Modular construction is a construction method whereby prefabricated volumetric units are produced in a factory and are installed on site to form a building block. The construction productivity can be substantially improved by the manufacturing and assembly of standardized modular units. 3D printing is a computer-controlled fabrication method first adopted in the manufacturing industry and was utilized for the automated construction of small-scale houses in recent years. Implementing 3D printing in the fabrication of modular units brings huge benefits to modular construction, including increased customization, lower material waste, and reduced labor work. Such implementation also benefits the large-scale and wider adoption of 3D printing in engineering practice.

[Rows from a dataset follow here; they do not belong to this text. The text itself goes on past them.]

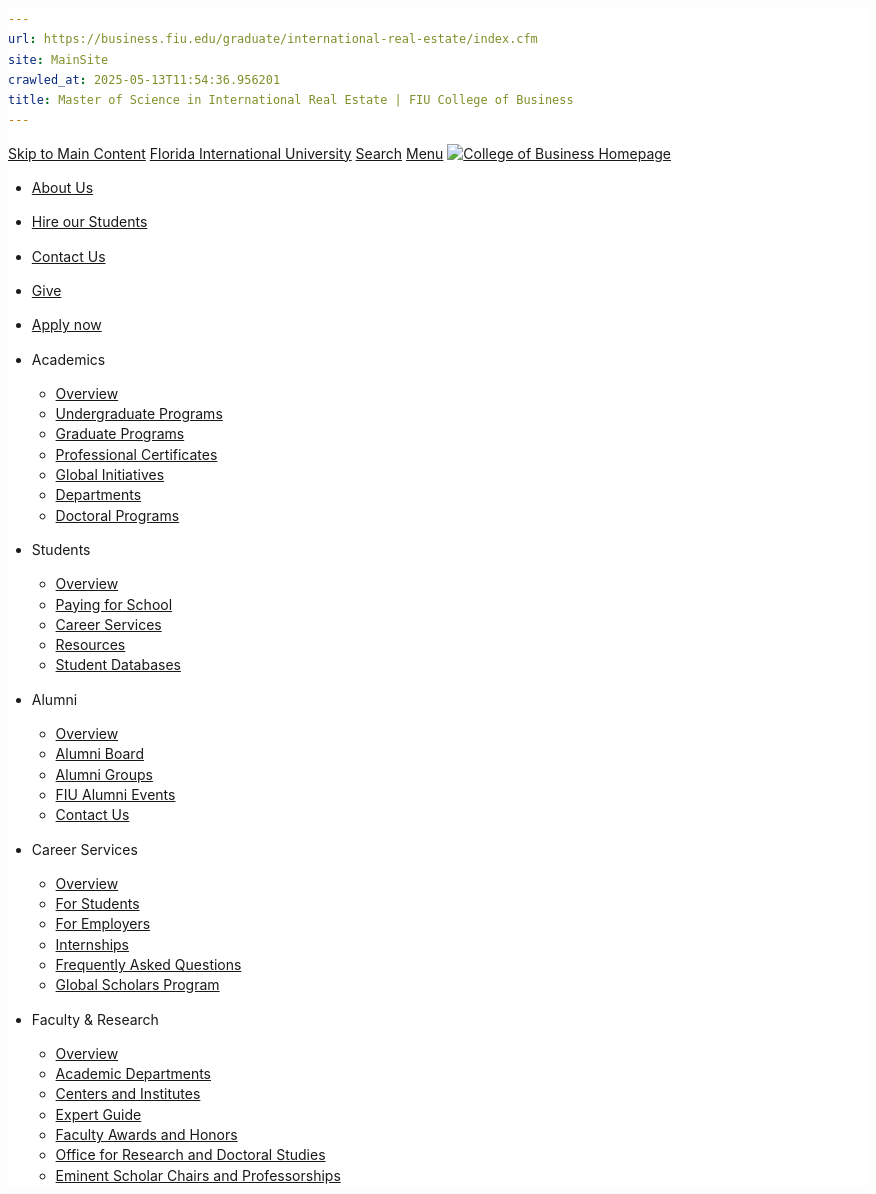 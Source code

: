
 ```yaml
---
url: https://business.fiu.edu/graduate/international-real-estate/index.cfm
site: MainSite
crawled_at: 2025-05-13T11:54:36.956201
title: Master of Science in International Real Estate | FIU College of Business
---
```


[Skip to Main Content](https://business.fiu.edu/academics/graduate/international-real-estate/#main-content)
[Florida International University](https://www.fiu.edu/)
[Search](https://business.fiu.edu/academics/graduate/international-real-estate/)
[Menu](https://business.fiu.edu/academics/graduate/international-real-estate/)
[![College of Business Homepage](https://business.fiu.edu/_assets/images/business-hrz-color-rev-01.svg)](https://business.fiu.edu/index.html)
  * [About Us](https://business.fiu.edu/about/index.html)
  * [Hire our Students](https://business.fiu.edu/career-services/employers/index.html)
  * [Contact Us](https://business.fiu.edu/contact-us/index.html)
  * [Give](https://business.fiu.edu/give/make-a-donation/index.html)
  * [Apply now](https://business.fiu.edu/apply/index.html#graduate)


  * Academics
    * [Overview](https://business.fiu.edu/academics/index.html)
    * [Undergraduate Programs](https://business.fiu.edu/academics/undergraduate/index.html)
    * [Graduate Programs](https://business.fiu.edu/academics/graduate/index.html)
    * [Professional Certificates](https://business.fiu.edu/academics/executive-education/index.html)
    * [Global Initiatives](https://business.fiu.edu/academics/global-initiatives/index.html)
    * [Departments](https://business.fiu.edu/academics/departments/index.html)
    * [Doctoral Programs](https://business.fiu.edu/academics/graduate/programs-search/index.html#degree-type%5B%5D=Doctoral&query=)
  * Students
    * [Overview](https://business.fiu.edu/students/index.html)
    * [Paying for School](https://business.fiu.edu/students/paying-for-school/index.html)
    * [Career Services](https://business.fiu.edu/career-services/)
    * [Resources](https://business.fiu.edu/students/resources/index.html)
    * [Student Databases](https://business.fiu.edu/students/students-databases/index.html)
  * Alumni
    * [Overview](https://business.fiu.edu/alumni/index.html)
    * [Alumni Board](https://business.fiu.edu/alumni/alumni-board/index.html)
    * [Alumni Groups](https://business.fiu.edu/alumni/groups/index.html)
    * [FIU Alumni Events](https://business.fiu.edu/alumni/calendar/index.html)
    * [Contact Us](https://business.fiu.edu/alumni/contact-us/index.html)
  * Career Services
    * [Overview](https://business.fiu.edu/career-services/index.html)
    * [For Students](https://business.fiu.edu/career-services/student-career-resources/index.html)
    * [For Employers](https://business.fiu.edu/career-services/employers/index.html)
    * [Internships](https://business.fiu.edu/career-services/internships/index.html)
    * [Frequently Asked Questions](https://business.fiu.edu/career-services/frequently-asked-questions/index.html)
    * [Global Scholars Program](https://business.fiu.edu/career-services/global-scholars-program/index.html)
  * Faculty & Research
    * [Overview](https://business.fiu.edu/faculty-and-research/index.html)
    * [Academic Departments](https://business.fiu.edu/academics/departments/index.html)
    * [Centers and Institutes](https://business.fiu.edu/faculty-and-research/centers-institutes/index.html)
    * [Expert Guide](https://business.fiu.edu/faculty-and-research/expert-guide/index.html)
    * [Faculty Awards and Honors](https://business.fiu.edu/faculty-and-research/faculty-awards-and-honors/index.html)
    * [Office for Research and Doctoral Studies](https://business.fiu.edu/faculty-and-research/research-and-doctoral-studies/index.html)
    * [Eminent Scholar Chairs and Professorships](https://business.fiu.edu/faculty-and-research/eminent-scholar-chairs-and-professorships/index.html) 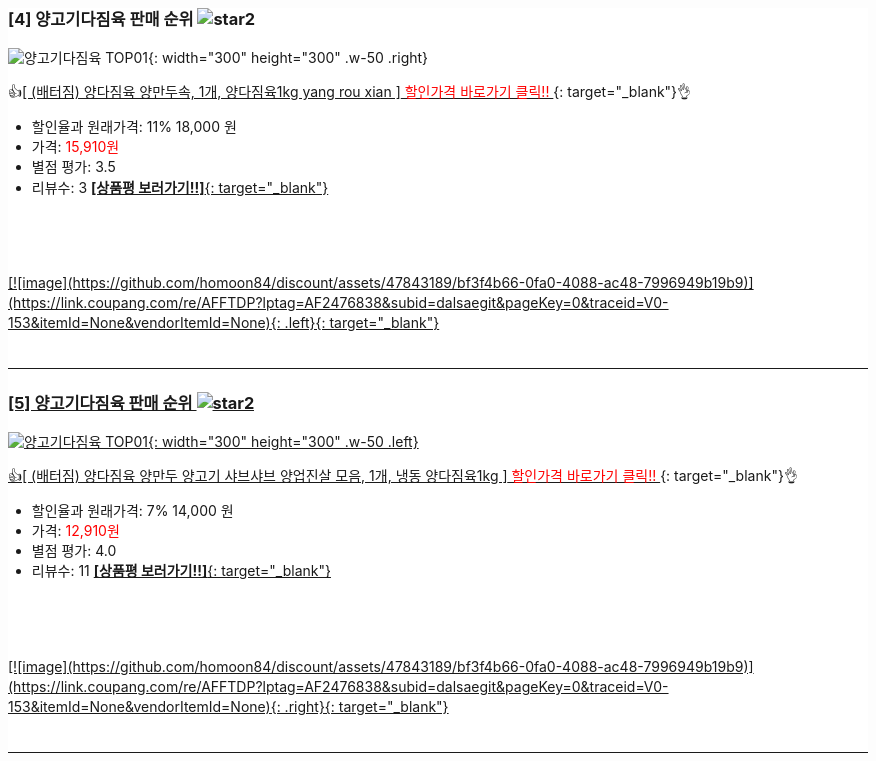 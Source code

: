 
        
        
### [4] 양고기다짐육 판매 순위 <img width="81" alt="star2" src="https://user-images.githubusercontent.com/78655692/151471960-29c5febe-c509-4c6d-99f4-a2203eb193c5.png">

![양고기다짐육 TOP01](https://thumbnail7.coupangcdn.com/thumbnails/remote/230x230ex/image/vendor_inventory/e7e4/71fbd3e14bbf250ce04e8c0b978371163a64794dac4dbb7634dc32a2e537.jpg){: width="300" height="300" .w-50 .right}


👍<a href="https://link.coupang.com/re/AFFTDP?lptag=AF2476838&subid=dalsaegit&pageKey=0&traceid=V0-153&itemId=None&vendorItemId=None">[ (배터짐) 양다짐육 양만두속, 1개, 양다짐육1kg yang rou xian ]<font color=red> 할인가격 바로가기 클릭!! </font></a>{: target="_blank"}👌
<br>
- 할인율과 원래가격: 11%  18,000   원
- 가격: <span style='color:red'>15,910원</span>
- 별점 평가: 3.5
- 리뷰수: 3 <a href="https://link.coupang.com/re/AFFTDP?lptag=AF2476838&subid=dalsaegit&pageKey=0&traceid=V0-153&itemId=None&vendorItemId=None"> <strong>[상품평 보러가기!!]</strong>{: target="_blank"}
<br>
<br>
<br>
[![image](https://github.com/homoon84/discount/assets/47843189/bf3f4b66-0fa0-4088-ac48-7996949b19b9)](https://link.coupang.com/re/AFFTDP?lptag=AF2476838&subid=dalsaegit&pageKey=0&traceid=V0-153&itemId=None&vendorItemId=None){: .left}{: target="_blank"}
<br>
<br>

---

        
        
### [5] 양고기다짐육 판매 순위 <img width="81" alt="star2" src="https://user-images.githubusercontent.com/78655692/151471960-29c5febe-c509-4c6d-99f4-a2203eb193c5.png">

![양고기다짐육 TOP01](https://thumbnail9.coupangcdn.com/thumbnails/remote/230x230ex/image/vendor_inventory/2756/e53c755ed33173bc66d37625fb92fb2b28e79c572d4c84767aeaa81d623e.jpg){: width="300" height="300" .w-50 .left}


👍<a href="https://link.coupang.com/re/AFFTDP?lptag=AF2476838&subid=dalsaegit&pageKey=0&traceid=V0-153&itemId=None&vendorItemId=None">[ (배터짐) 양다짐육 양만두 양고기 샤브샤브 양업진살 모음, 1개, 냉동 양다짐육1kg ]<font color=red> 할인가격 바로가기 클릭!! </font></a>{: target="_blank"}👌
<br>
- 할인율과 원래가격: 7%  14,000   원
- 가격: <span style='color:red'>12,910원</span>
- 별점 평가: 4.0
- 리뷰수: 11 <a href="https://link.coupang.com/re/AFFTDP?lptag=AF2476838&subid=dalsaegit&pageKey=0&traceid=V0-153&itemId=None&vendorItemId=None"> <strong>[상품평 보러가기!!]</strong>{: target="_blank"}
<br>
<br>
<br>
[![image](https://github.com/homoon84/discount/assets/47843189/bf3f4b66-0fa0-4088-ac48-7996949b19b9)](https://link.coupang.com/re/AFFTDP?lptag=AF2476838&subid=dalsaegit&pageKey=0&traceid=V0-153&itemId=None&vendorItemId=None){: .right}{: target="_blank"}
<br>
<br>

---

However, a critical issue for 3D printed modules is the loading capacity, particularly in response to horizontal forces like wind load, which requires a deeper understanding of the building structure behavior and the design of load-bearing modules. Therefore, this paper presents the state-of-the-art literature concerning recent achievement in 3D printing for buildings, followed by discussion on the opportunities and challenges for examining 3D printing in modular construction. Promising 3D printing techniques are critically reviewed and discussed with regard to their advantages and limitations in construction. The appropriate structural form needs to be determined at the design stage, taking into consideration the overall building structural behavior, site environmental conditions (e.g., wind), and load-carrying capacity of the 3D printed modules. Detailed finite element modelling of the entire modular buildings needs to be conducted to verify the structural performance, considering the code-stipulated lateral drift, strength criteria, and other design requirements. Moreover, integration of building information modelling (BIM) method is beneficial for generating the material and geometric details of the 3D printed modules, which can then be utilized for the fabrication.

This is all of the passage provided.